The reply must consist of the complete listing, reproduced exactly, with no images included.

□ □ □

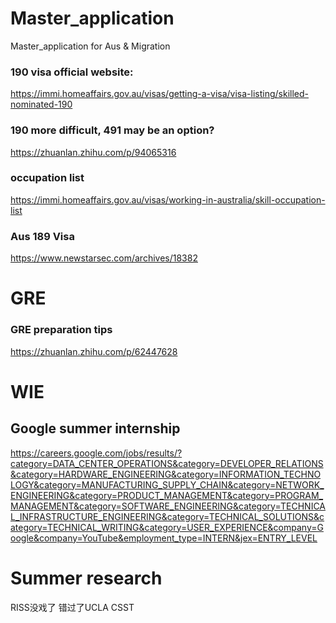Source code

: # Master_application
Master_application for Aus &amp; Migration


### 190 visa official  website:

https://immi.homeaffairs.gov.au/visas/getting-a-visa/visa-listing/skilled-nominated-190

### 190 more difficult, 491 may be an option?

https://zhuanlan.zhihu.com/p/94065316

### occupation list

https://immi.homeaffairs.gov.au/visas/working-in-australia/skill-occupation-list

### Aus 189 Visa

https://www.newstarsec.com/archives/18382

# GRE

### GRE preparation tips

https://zhuanlan.zhihu.com/p/62447628


# WIE

## Google summer internship

https://careers.google.com/jobs/results/?category=DATA_CENTER_OPERATIONS&category=DEVELOPER_RELATIONS&category=HARDWARE_ENGINEERING&category=INFORMATION_TECHNOLOGY&category=MANUFACTURING_SUPPLY_CHAIN&category=NETWORK_ENGINEERING&category=PRODUCT_MANAGEMENT&category=PROGRAM_MANAGEMENT&category=SOFTWARE_ENGINEERING&category=TECHNICAL_INFRASTRUCTURE_ENGINEERING&category=TECHNICAL_SOLUTIONS&category=TECHNICAL_WRITING&category=USER_EXPERIENCE&company=Google&company=YouTube&employment_type=INTERN&jex=ENTRY_LEVEL

# Summer research

RISS没戏了
错过了UCLA CSST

□ □ □

=== Solution for this task ===
Source code

: # Master_application
Master_application for Aus &amp; Migration


### 190 visa official  website:

https://immi.homeaffairs.gov.au/visas/getting-a-visa/visa-listing/skilled-nominated-190

### 190 more difficult, 491 may be an option?

https://zhuanlan.zhihu.com/p/94065316

### occupation list

https://immi.homeaffairs.gov.au/visas/working-in-australia/skill-occupation-list

### Aus 189 Visa

https://www.newstarsec.com/archives/18382

# GRE

### GRE preparation tips

https://zhuanlan.zhihu.com/p/62447628


# WIE

## Google summer internship

https://careers.google.com/jobs/results/?category=DATA_CENTER_OPERATIONS&category=DEVELOPER_RELATIONS&category=HARDWARE_ENGINEERING&category=INFORMATION_TECHNOLOGY&category=MANUFACTURING_SUPPLY_CHAIN&category=NETWORK_ENGINEERING&category=PRODUCT_MANAGEMENT&category=PROGRAM_MANAGEMENT&category=SOFTWARE_ENGINEERING&category=TECHNICAL_INFRASTRUCTURE_ENGINEERING&category=TECHNICAL_SOLUTIONS&category=TECHNICAL_WRITING&category=USER_EXPERIENCE&company=Google&company=YouTube&employment_type=INTERN&jex=ENTRY_LEVEL

# Summer research

RISS没戏了
错过了UCLA CSST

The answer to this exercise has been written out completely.